What’s Wrong with the Healthcare Bill After All?

Now after Scott Brown broke democratic supermajory in the Senate and the fate of the healthcare bill looks doomed I would like to address the issue of its would-be hit on the very nature of our life. With all efforts of the central press trying to convince us that the election outcome was not a “referendum on healthcare reform”, it definitely was. It was a referendum on the entire Obama’s agenda for that matters. As a voter I was a firsthand witness of the process. During the pre-election season with all its bombardment by text messages, e-mails, and phone talks I made an interesting phenomenon. Though people were sick of the socialist agenda many of them had a vague understanding of the actual negative implications the reform would create. Several people even asked me for specifics, preferably with related links. However obvious this information might be, I would like to present it in the form of a single compiled list.

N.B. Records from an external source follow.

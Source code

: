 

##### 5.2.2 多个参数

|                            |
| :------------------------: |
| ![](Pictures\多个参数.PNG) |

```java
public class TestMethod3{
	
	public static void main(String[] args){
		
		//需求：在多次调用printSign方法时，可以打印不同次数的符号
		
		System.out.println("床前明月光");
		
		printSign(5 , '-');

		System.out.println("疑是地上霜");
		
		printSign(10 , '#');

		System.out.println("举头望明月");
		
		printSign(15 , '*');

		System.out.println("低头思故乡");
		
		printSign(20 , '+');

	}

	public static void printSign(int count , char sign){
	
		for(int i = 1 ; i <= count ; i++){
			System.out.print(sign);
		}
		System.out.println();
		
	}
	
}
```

Here are some of the most controversial provisions in the healthcare bill:
1. Mandatory purchase of insurance plan
You MUST purchase insurance plan, or face penalty of up to 2.5% of your income. Alternatively the penalty might be “fix-prise” between $750 and $2,250 a year, depending on income and family size. This proposition is often considered non-constitutional as it mandates a person to buy privately provided commercial product. See here.

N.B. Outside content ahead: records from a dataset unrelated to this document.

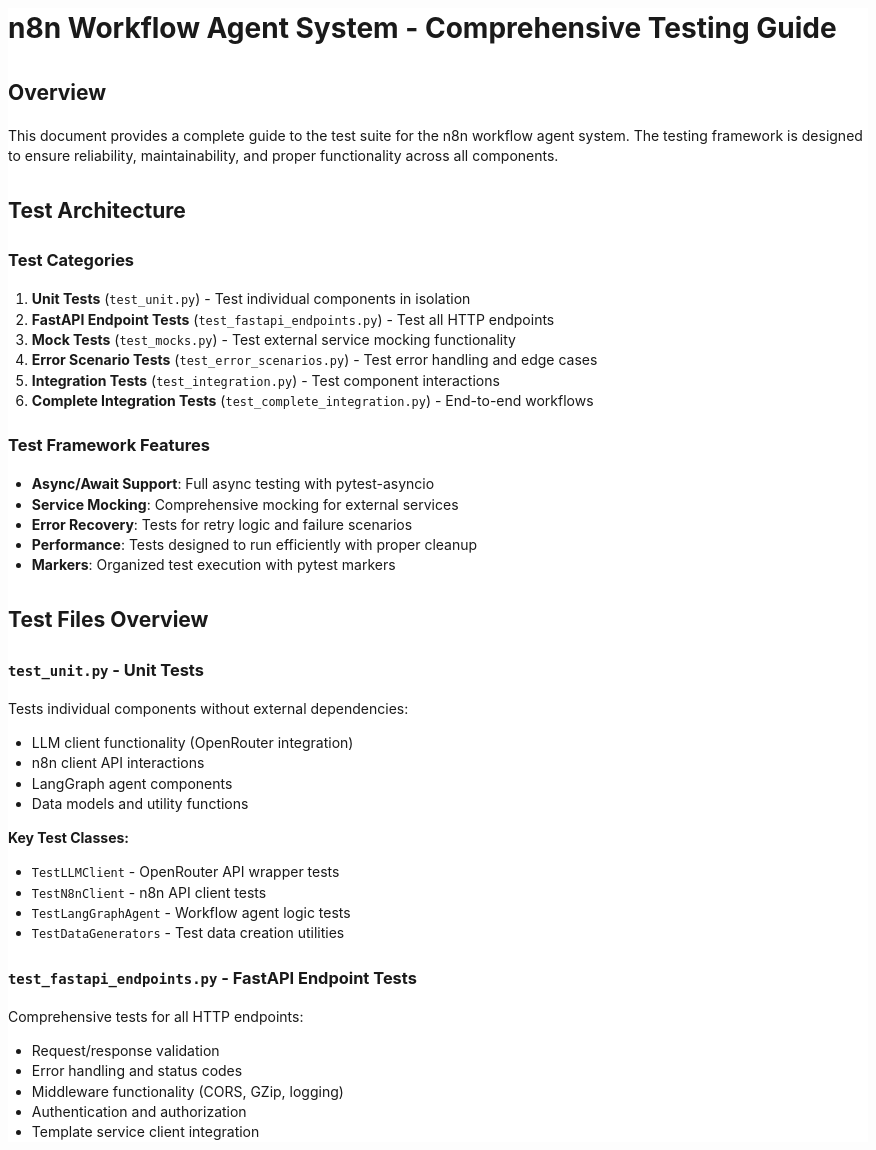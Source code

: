 # n8n Workflow Agent System - Comprehensive Testing Guide

## Overview

This document provides a complete guide to the test suite for the n8n workflow agent system. The testing framework is designed to ensure reliability, maintainability, and proper functionality across all components.

## Test Architecture

### Test Categories

1. **Unit Tests** (`test_unit.py`) - Test individual components in isolation
2. **FastAPI Endpoint Tests** (`test_fastapi_endpoints.py`) - Test all HTTP endpoints  
3. **Mock Tests** (`test_mocks.py`) - Test external service mocking functionality
4. **Error Scenario Tests** (`test_error_scenarios.py`) - Test error handling and edge cases
5. **Integration Tests** (`test_integration.py`) - Test component interactions
6. **Complete Integration Tests** (`test_complete_integration.py`) - End-to-end workflows

### Test Framework Features

- **Async/Await Support**: Full async testing with pytest-asyncio
- **Service Mocking**: Comprehensive mocking for external services
- **Error Recovery**: Tests for retry logic and failure scenarios  
- **Performance**: Tests designed to run efficiently with proper cleanup
- **Markers**: Organized test execution with pytest markers

## Test Files Overview

### `test_unit.py` - Unit Tests
Tests individual components without external dependencies:
- LLM client functionality (OpenRouter integration)
- n8n client API interactions
- LangGraph agent components
- Data models and utility functions

**Key Test Classes:**
- `TestLLMClient` - OpenRouter API wrapper tests
- `TestN8nClient` - n8n API client tests  
- `TestLangGraphAgent` - Workflow agent logic tests
- `TestDataGenerators` - Test data creation utilities

### `test_fastapi_endpoints.py` - FastAPI Endpoint Tests
Comprehensive tests for all HTTP endpoints:
- Request/response validation
- Error handling and status codes
- Middleware functionality (CORS, GZip, logging)
- Authentication and authorization
- Template service client integration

2. You will have to buy insurance on the “insurance exchange” (something like stock exchange).
The new government bureaucracy, Health Choices Administration, with wide (vaguely defined) jurisdiction will be regulating the process. By virtue of the law the Choices Administration will not have to consult with patients or doctors and hospitals and will be making unilateral decisions about healthcare choices. Effectively this will lead to the increase of waiting times for appointments, tests and new procedures in ways that in many cases would be rationing of healthcare services. The main motivation for the Choices Administration to impose rationing will be achieving the target (promised by Obama) to make the healthcare reform “budget neutral”. See here.
3. Tax increase and “Cadillac” tax
Medicare payroll taxes to capital gains and other dividend incomes above $200,000 for individuals and $250,000 for families. Also you will be paying 40% tax on your healthcare plan (including part paid by employer!) if the plan is good enough. It is also worth mentioning that unions will get excise tax on health benefits (though typically they have the best plans) until 2018. This is another form of a political bribe as the unions’ support is critical for the democrats in Congress. See here.
4. Coverage for illegal immigrants
The bill does not specify a reliable verification system.
See here.
5. Cut the medicare budget by 500 billion
The doctors will be abandoning medicare in large numbers. See here.
6. Unachievable promise of budget neutrality of the reform.
This issue is wide with so many unknowns that any attempt to conduct a systematic analysis is not feasible. For starters, all above-mentioned issues, with all special excises (bribes) being treated and “negotiated” as the departures from the bill versions analyzed by CBO (Congressional Budget Office) make meaningless any speculations on how big the deficit increase the reform will create.